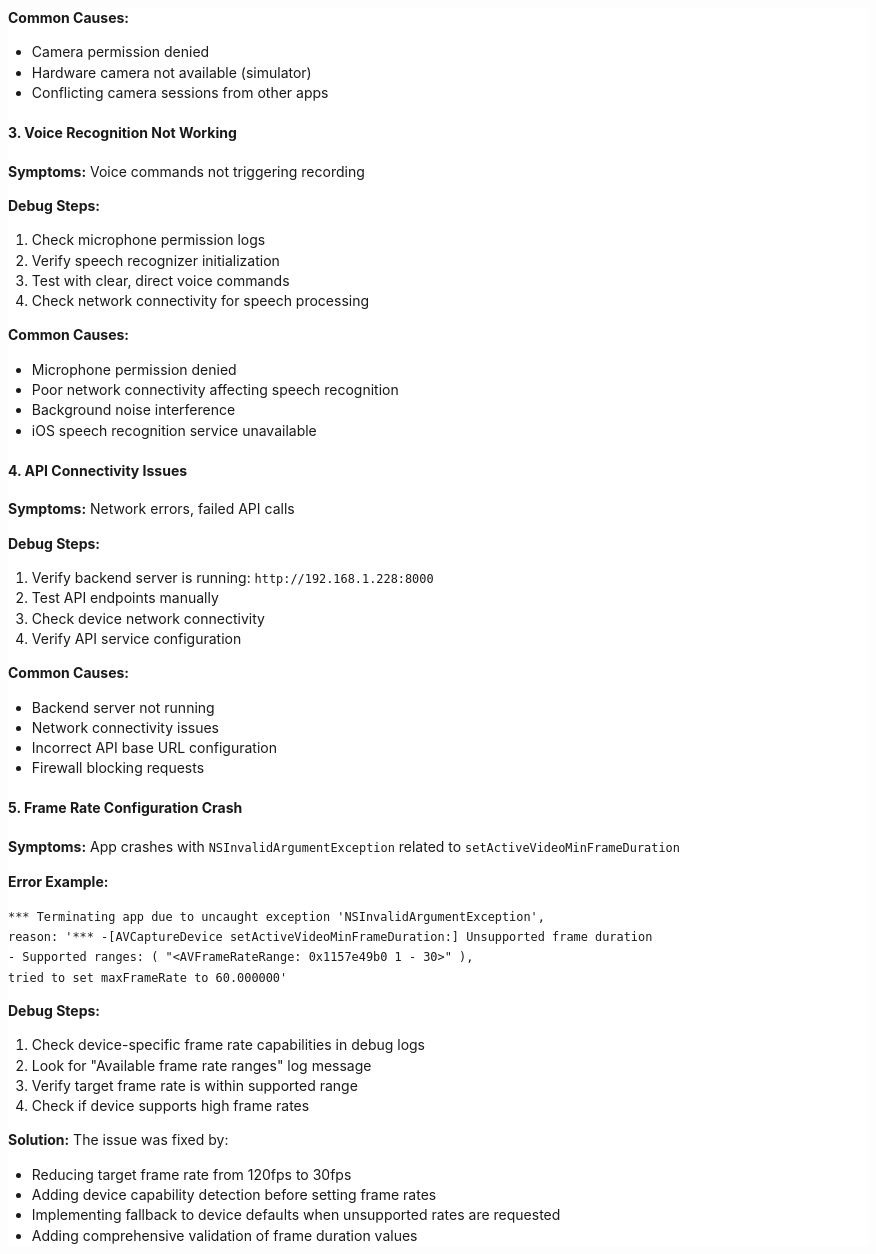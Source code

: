 **Common Causes:**
- Camera permission denied
- Hardware camera not available (simulator)
- Conflicting camera sessions from other apps

#### 3. Voice Recognition Not Working
**Symptoms:** Voice commands not triggering recording

**Debug Steps:**
1. Check microphone permission logs
2. Verify speech recognizer initialization
3. Test with clear, direct voice commands
4. Check network connectivity for speech processing

**Common Causes:**
- Microphone permission denied
- Poor network connectivity affecting speech recognition
- Background noise interference
- iOS speech recognition service unavailable

#### 4. API Connectivity Issues
**Symptoms:** Network errors, failed API calls

**Debug Steps:**
1. Verify backend server is running: `http://192.168.1.228:8000`
2. Test API endpoints manually
3. Check device network connectivity
4. Verify API service configuration

**Common Causes:**
- Backend server not running
- Network connectivity issues
- Incorrect API base URL configuration
- Firewall blocking requests

#### 5. Frame Rate Configuration Crash
**Symptoms:** App crashes with `NSInvalidArgumentException` related to `setActiveVideoMinFrameDuration`

**Error Example:**
```
*** Terminating app due to uncaught exception 'NSInvalidArgumentException', 
reason: '*** -[AVCaptureDevice setActiveVideoMinFrameDuration:] Unsupported frame duration 
- Supported ranges: ( "<AVFrameRateRange: 0x1157e49b0 1 - 30>" ), 
tried to set maxFrameRate to 60.000000'
```

**Debug Steps:**
1. Check device-specific frame rate capabilities in debug logs
2. Look for "Available frame rate ranges" log message
3. Verify target frame rate is within supported range
4. Check if device supports high frame rates

**Solution:**
The issue was fixed by:
- Reducing target frame rate from 120fps to 30fps
- Adding device capability detection before setting frame rates
- Implementing fallback to device defaults when unsupported rates are requested
- Adding comprehensive validation of frame duration values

■ **TASK ITEM**
Restate word for word only the lines above from the line containing "1. Check microphone permission logs" to the line containing "- Adding device", both of them included.

■ **ANSWER**
1. Check microphone permission logs
2. Verify speech recognizer initialization
3. Test with clear, direct voice commands
4. Check network connectivity for speech processing

**Common Causes:**
- Microphone permission denied
- Poor network connectivity affecting speech recognition
- Background noise interference
- iOS speech recognition service unavailable

#### 4. API Connectivity Issues
**Symptoms:** Network errors, failed API calls

**Debug Steps:**
1. Verify backend server is running: `http://192.168.1.228:8000`
2. Test API endpoints manually
3. Check device network connectivity
4. Verify API service configuration

**Common Causes:**
- Backend server not running
- Network connectivity issues
- Incorrect API base URL configuration
- Firewall blocking requests

#### 5. Frame Rate Configuration Crash
**Symptoms:** App crashes with `NSInvalidArgumentException` related to `setActiveVideoMinFrameDuration`

**Error Example:**
```
*** Terminating app due to uncaught exception 'NSInvalidArgumentException', 
reason: '*** -[AVCaptureDevice setActiveVideoMinFrameDuration:] Unsupported frame duration 
- Supported ranges: ( "<AVFrameRateRange: 0x1157e49b0 1 - 30>" ), 
tried to set maxFrameRate to 60.000000'
```

**Debug Steps:**
1. Check device-specific frame rate capabilities in debug logs
2. Look for "Available frame rate ranges" log message
3. Verify target frame rate is within supported range
4. Check if device supports high frame rates

**Solution:**
The issue was fixed by:
- Reducing target frame rate from 120fps to 30fps
- Adding device capability detection before setting frame rates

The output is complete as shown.